DE MUITO BOM GOSTO
Morando em condomínio fechado nos arredores de
Nova Lima e trabalhando em dois horários em Belo
Horizonte, ela vivia correndo. Para comprar tecido
para a reforma dos sofás, por exemplo, só pôde ir à
loja à noite, mesmo assim por ser cliente antiga e o
vendedor ter prometido esperar. Como o tempo é
pouco, a pressa é muita.
Depois de dez anos com aquele estampado
desbotado no conjunto da sala, agora ela queria
uma cor viva, que realmente transformasse em
novas as velhas poltronas. Ia dar um jantar
alinhadíssimo para comemorar os 40 anos, queria a
casa linda.
- Esta cor é muito bonita, senhora. Fica alegre e
elegante – vendedor propõe.
- Adorei! – Maria Carmen resolve, apressada. Pode
cortar 30 metros, mandar pegar os sofás lá em casa
e trocar tudo.
As duas poltronas, os dois pufes e o sofá de três
lugares ficaram prontos numa quinta à noite. Pela
manhã, Maria Carmen vai admirar a sala nova.
- Não acredito no que estou vendo! – ela grita,
assustada, pedindo a presença da família toda.
Gente, corre aqui!
Simplesmente, a sala estava resplandecendo em
rosa-choque.
- Mãe, que cor horrível!
- Mas o pano era vermelho quando comprei.
Vermelho não, vinho.
- É essa mania de comprar correndo – o marido
repreende. Já falei que precisa largar esse serviço.
Não tem tempo para a família, as coisas da casa. É
isso que é mulher emancipada, mulher moderna?
Comprar sofá rosa shocking?
Imagina eu e meu chefe assentados naqueles pufes
pink conversando sobre armazenamento, grãos,
transportes...
- E o seu diretor que vem com a mulher dele na sua
festa, mãe? Você sonhando com uma promoção.

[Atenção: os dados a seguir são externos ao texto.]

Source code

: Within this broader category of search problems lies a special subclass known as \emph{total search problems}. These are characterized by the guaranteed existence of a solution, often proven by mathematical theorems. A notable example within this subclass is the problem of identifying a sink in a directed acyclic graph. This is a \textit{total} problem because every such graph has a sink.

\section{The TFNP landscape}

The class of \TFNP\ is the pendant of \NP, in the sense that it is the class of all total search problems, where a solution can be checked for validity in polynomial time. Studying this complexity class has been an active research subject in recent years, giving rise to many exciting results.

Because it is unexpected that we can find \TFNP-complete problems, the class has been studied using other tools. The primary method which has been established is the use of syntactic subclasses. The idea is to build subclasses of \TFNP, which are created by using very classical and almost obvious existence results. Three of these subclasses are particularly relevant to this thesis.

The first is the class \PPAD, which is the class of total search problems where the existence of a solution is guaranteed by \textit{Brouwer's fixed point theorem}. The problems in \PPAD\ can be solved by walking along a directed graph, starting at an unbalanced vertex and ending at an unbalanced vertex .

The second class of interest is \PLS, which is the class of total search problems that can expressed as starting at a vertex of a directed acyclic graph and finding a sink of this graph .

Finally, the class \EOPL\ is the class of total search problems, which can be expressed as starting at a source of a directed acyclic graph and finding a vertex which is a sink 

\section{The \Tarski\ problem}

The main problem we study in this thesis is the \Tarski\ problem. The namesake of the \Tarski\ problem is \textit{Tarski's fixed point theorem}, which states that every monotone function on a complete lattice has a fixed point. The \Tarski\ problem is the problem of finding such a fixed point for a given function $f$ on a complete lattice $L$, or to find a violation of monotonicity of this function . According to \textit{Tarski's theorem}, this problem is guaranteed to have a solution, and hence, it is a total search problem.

Eles vão achar o quê, de nossa família?
- A festa!!! – lembra-se Maria Carmen. Vou
suspender a festa. Telefonar para o bufê e saber se
a entrada em dinheiro que já dei serve como entrada
para uma festa daqui a dez anos.
- Deixa os sofás no sol, mãe. Quem sabe eles
desbotam... – o caçula sugere.
- Não é por nada não, mãe, mas você viu que os
espelhos das mesinhas estão refletindo o rosa em
todas as paredes?
- E o abajur vinho que a mãe trouxe da Casa do
Terror, da Disney? Vocês não acham que a sala
ficou um espanto?
- Nem tenho coragem de trazer minha sogra aqui – a
mais velha avisa.
- Nem sogra nem ninguém. Vocês estão proibidos
de trazer qualquer amigo durante o dia. Não vou
suportar ironia de galera nenhuma. A festa acaba de
ser cancelada.
- Que é isso, meu bem? – volta o marido, desta vez
calmo e paciente. Você sonhou tanto com a festa.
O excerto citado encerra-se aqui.